That's why so many of my best photos were taken during the first few years of my learning how to use a "system" camera and really enjoying it. I had it with me everywhere. I have great kid shots, great dinner with friends shots, great shots of relatives, all from those years. I think it's partly about the camera, but maybe more about the general enthusiasm you have for photography. When I lose enthusiasm, I find I spend more time "testing" new equipment and settings, less time just shooting.

However, I am preparing my third box of old gear to sell to KEH and have a Fuji X100V on order. I'm sure that little camera will solve all my problems and I will have the perfect blend of enthusiasm and equipment. : )

I can relate to this. Sometimes the wrong camera is the only one you own. Before I was an iPhone owner I had a dslr and a flip phone, so it was a situation of use my "real" camera or nothing at all. The dslr was a Pentax k-5. Lovely camera, except it seemed a good 25% of my shots weren't in focus, but the pictures weren't so out of focus that they instantly revealed themselves to be useless when casually inspected on the camera's screen. So, I'd go out shooting, do a quick chimp, and think "all's good". Upon reviewing them on a computer, many of them would be focused slightly to the foreground or background of the subject. Granted, some of this was probably user error, but I've never had the same issue with other cameras I've owned. It completely killed my confidence in the camera, and thus, photography with it. The ergonomics and build quality of the camera were so fine that I tried for over a year to ignore my dissatisfaction, but that nagging insecurity over focus issues finally forced my hand.
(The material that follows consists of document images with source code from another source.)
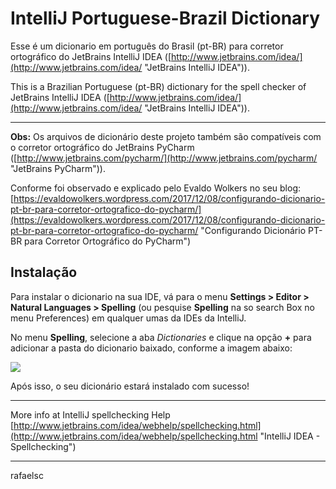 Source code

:IntelliJ Portuguese-Brazil Dictionary
=====================================

Esse é um dicionario em português do Brasil (pt-BR) para corretor ortográfico do JetBrains IntelliJ IDEA ([http://www.jetbrains.com/idea/](http://www.jetbrains.com/idea/ "JetBrains IntelliJ IDEA")).

This is a Brazilian Portuguese (pt-BR) dictionary for the spell checker of JetBrains IntelliJ IDEA ([http://www.jetbrains.com/idea/](http://www.jetbrains.com/idea/ "JetBrains IntelliJ IDEA")).

----------

**Obs:** Os arquivos de dicionário deste projeto também são compatíveis com o corretor ortográfico do JetBrains PyCharm ([http://www.jetbrains.com/pycharm/](http://www.jetbrains.com/pycharm/ "JetBrains PyCharm")).

Conforme foi observado e explicado pelo Evaldo Wolkers no seu blog: [https://evaldowolkers.wordpress.com/2017/12/08/configurando-dicionario-pt-br-para-corretor-ortografico-do-pycharm/](https://evaldowolkers.wordpress.com/2017/12/08/configurando-dicionario-pt-br-para-corretor-ortografico-do-pycharm/ "Configurando Dicionário PT-BR para Corretor Ortográfico do PyCharm")


## Instalação

Para instalar o dicionario na sua IDE, vá para o menu **Settings > Editor > Natural Languages > Spelling** (ou pesquise **Spelling** na so search Box no menu Preferences) em qualquer umas da IDEs da IntelliJ.

No menu **Spelling**, selecione a aba *Dictionaries* e clique na opção **+** para adicionar a pasta do dicionario baixado, conforme a imagem abaixo:  

![](doc/images/idea-adding-dict.png)

Após isso, o seu dicionário estará instalado com sucesso!

----------

More info at IntelliJ spellchecking Help [http://www.jetbrains.com/idea/webhelp/spellchecking.html](http://www.jetbrains.com/idea/webhelp/spellchecking.html "IntelliJ IDEA - Spellchecking")

----------
rafaelsc
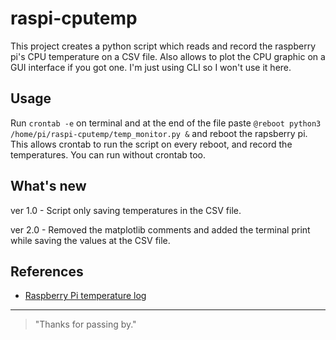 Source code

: # raspi-cputemp

This project creates a python script which reads and record the raspberry pi's CPU temperature on a CSV file.
Also allows to plot the CPU graphic on a GUI interface if you got one. I'm just using CLI so I won't use it here.

## Usage

Run `crontab -e` on terminal and at the end of the file paste 
`@reboot python3 /home/pi/raspi-cputemp/temp_monitor.py &` and reboot the rapsberry pi.
This allows crontab to run the script on every reboot, and record the temperatures.
You can run without crontab too.

## What's new

ver 1.0 - Script only saving temperatures in the CSV file.

ver 2.0 - Removed the matplotlib comments and added the terminal print while saving the values
at the CSV file.


## References

- [Raspberry Pi temperature log][rt]

* * *

> "Thanks for passing by."

  [rt]: https://projects.raspberrypi.org/en/projects/temperature-log/ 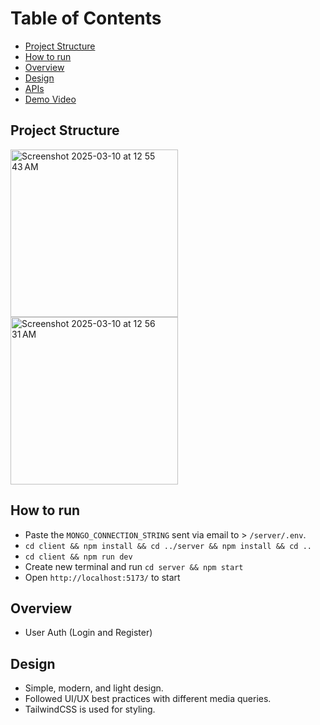 # Table of Contents
- [Project Structure](#project-structure)
- [How to run](#how-to-run)
- [Overview](#overview)
- [Design](#design)
- [APIs](#apis)
- [Demo Video](#demo)

## Project Structure
<img width="268" alt="Screenshot 2025-03-10 at 12 55 43 AM" src="https://github.com/user-attachments/assets/62eef087-0681-4836-9336-684ec68dcb25" />
<img width="268" alt="Screenshot 2025-03-10 at 12 56 31 AM" src="https://github.com/user-attachments/assets/910e2632-b197-41e0-8420-4f40ec17a88f" />

## How to run
- Paste the `MONGO_CONNECTION_STRING` sent via email to > `/server/.env`.
- `cd client && npm install && cd ../server && npm install && cd ..`
- `cd client && npm run dev`
- Create new terminal and run `cd server && npm start`
- Open `http://localhost:5173/` to start

## Overview
- User Auth (Login and Register)

## Design
- Simple, modern, and light design.
- Followed UI/UX best practices with different media queries.
- TailwindCSS is used for styling.
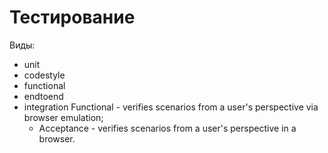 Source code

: # Тестирование

Виды:

- unit
- codestyle
- functional
- endtoend
- integration
Functional - verifies scenarios from a user's perspective via browser emulation;
  - Acceptance - verifies scenarios from a user's perspective in a browser.
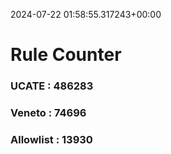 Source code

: 2024-07-22 01:58:55.317243+00:00
# Rule Counter 
 ### UCATE : 486283

 ### Veneto : 74696

 ### Allowlist : 13930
I now have an Olympus mirrorless with contrast detect focus that either nails the focus dead on, or misses it so completely that it's obvious. I'm no longer left wondering what the computer screen is going to reveal.

Incidentally, the camera is not as pleasant to hold and touch as the Pentax, but the Olympus is so honest in its output that I've come to love it anyway.

First time commenting here:

It's impossible of course not to sense your deep disappointment in having the the "wrong" camera at the time and I felt compelled to reach out to you.

I may be preaching to the choir here and/or stating the obvious (apologies if so), but if the color isn't what you remembered or expected, then use an image editor program to "make it so". IMHO, nothing wrong about "correcting" the camera results to make them more meaningful and enjoyable even if only for you, the image creator.


Perhaps not exactly your vision, but the image link as an example (just 2 minutes worth of editing effort) should be a bit closer to it:

https://drive.google.com/file/d/1V5mGhM4QuE_yf-hwh-PkW3oTh08mEP5d/view?usp=sharing

Don't know what your original file size was but I used Gigapixel to scale it up 4X.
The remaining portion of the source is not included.